EEAG Report 2018: Europe: What now, with whom, where to – The Future of the EU

| Press release

This year’s EEAG/EconPol Europe report focuses on the causes and symptoms of, and possible cures to the current integration malaise of the European Union. A decade of economic and migration crises and Brexit represent a major stumbling block on the path towards ever closer ties and continuous enlargement. The report raises the fundamental question of what holds societies together and shows that interaction within and between nation-states is strongly shaped by trust. Trust enables economic, social, and political interactions both within countries and internationally.

Although convergence is one of the EU’s key political objectives, the report reveals significant divergence in economic outcomes like income levels and indicators of institutional quality both before and after the global financial and euro area debt crises. Inequality has also increased within some countries, eroding trust in the ability of national governments to provide social protection. The perceived distributional impact of economic integration also tends to undermine trust in European institutions.

A founding principle of the European Union is that all member states and citizens should participate equally in a single process of ever closer integration.

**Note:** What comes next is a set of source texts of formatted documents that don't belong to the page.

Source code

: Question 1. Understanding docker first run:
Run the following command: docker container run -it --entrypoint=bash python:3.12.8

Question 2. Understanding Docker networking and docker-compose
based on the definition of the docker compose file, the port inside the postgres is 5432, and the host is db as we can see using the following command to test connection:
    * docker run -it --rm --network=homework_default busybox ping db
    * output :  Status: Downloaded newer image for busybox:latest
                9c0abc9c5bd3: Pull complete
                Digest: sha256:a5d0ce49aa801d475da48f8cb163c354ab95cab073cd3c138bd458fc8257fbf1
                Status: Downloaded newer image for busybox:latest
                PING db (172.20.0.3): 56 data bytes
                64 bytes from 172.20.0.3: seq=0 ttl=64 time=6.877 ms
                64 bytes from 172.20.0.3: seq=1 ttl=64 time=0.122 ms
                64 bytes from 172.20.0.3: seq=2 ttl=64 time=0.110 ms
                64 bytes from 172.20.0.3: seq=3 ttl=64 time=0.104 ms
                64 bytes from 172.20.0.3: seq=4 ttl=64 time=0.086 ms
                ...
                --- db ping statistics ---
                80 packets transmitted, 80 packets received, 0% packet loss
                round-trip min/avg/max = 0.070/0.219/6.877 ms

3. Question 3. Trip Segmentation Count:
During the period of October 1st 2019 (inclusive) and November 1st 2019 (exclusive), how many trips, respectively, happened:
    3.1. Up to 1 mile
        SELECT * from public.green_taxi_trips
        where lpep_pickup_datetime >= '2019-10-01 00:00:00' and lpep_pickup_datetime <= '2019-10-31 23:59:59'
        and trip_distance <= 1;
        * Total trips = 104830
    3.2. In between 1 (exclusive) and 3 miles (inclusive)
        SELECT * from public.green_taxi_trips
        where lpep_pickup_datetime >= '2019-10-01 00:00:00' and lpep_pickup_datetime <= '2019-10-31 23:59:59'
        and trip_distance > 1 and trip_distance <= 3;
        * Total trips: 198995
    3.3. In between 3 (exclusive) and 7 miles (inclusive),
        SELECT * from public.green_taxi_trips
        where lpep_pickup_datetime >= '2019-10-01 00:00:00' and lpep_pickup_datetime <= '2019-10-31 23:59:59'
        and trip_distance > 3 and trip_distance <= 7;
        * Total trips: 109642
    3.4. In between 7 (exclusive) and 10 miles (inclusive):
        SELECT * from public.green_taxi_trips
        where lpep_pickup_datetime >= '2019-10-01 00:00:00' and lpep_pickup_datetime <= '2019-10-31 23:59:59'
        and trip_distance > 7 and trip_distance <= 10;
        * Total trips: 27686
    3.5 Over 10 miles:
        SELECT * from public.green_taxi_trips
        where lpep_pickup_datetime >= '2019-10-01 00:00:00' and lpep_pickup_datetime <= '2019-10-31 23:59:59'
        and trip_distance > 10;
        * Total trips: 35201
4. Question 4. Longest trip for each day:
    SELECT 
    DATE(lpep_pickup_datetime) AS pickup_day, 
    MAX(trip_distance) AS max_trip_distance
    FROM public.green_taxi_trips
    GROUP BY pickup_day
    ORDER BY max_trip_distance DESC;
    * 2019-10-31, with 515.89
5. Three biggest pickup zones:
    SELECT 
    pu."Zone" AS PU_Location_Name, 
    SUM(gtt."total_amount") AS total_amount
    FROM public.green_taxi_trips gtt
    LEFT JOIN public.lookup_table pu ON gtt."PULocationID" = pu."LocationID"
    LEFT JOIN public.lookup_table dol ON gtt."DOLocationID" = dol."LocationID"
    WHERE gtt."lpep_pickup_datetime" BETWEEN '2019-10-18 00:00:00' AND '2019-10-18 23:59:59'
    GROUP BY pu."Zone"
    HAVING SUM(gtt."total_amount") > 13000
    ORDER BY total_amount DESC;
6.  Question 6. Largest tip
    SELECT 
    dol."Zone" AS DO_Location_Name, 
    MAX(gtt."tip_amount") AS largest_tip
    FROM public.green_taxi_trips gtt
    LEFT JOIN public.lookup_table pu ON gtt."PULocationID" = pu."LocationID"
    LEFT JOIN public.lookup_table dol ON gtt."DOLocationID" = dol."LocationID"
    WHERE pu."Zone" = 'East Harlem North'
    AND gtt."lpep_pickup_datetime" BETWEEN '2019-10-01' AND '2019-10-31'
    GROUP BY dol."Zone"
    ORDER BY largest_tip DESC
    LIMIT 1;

The euro crisis, Brexit, and global geo-political trends now make it interesting to revisit the issue of whether European states should be able to subscribe to only some of the rights and obligations of membership. The report reviews these and other issues in the light of experience and of the insights and analogies afforded by viewing the European Union, and possible sub-entities within it, as ‘clubs’ of countries.

As usual, there is also an in-depth macroeconomic analysis for the EU and other countries around the world, together with an economic forecast for the year ahead.

The report will be presented at press events in Brussels and in selected cities across Europe.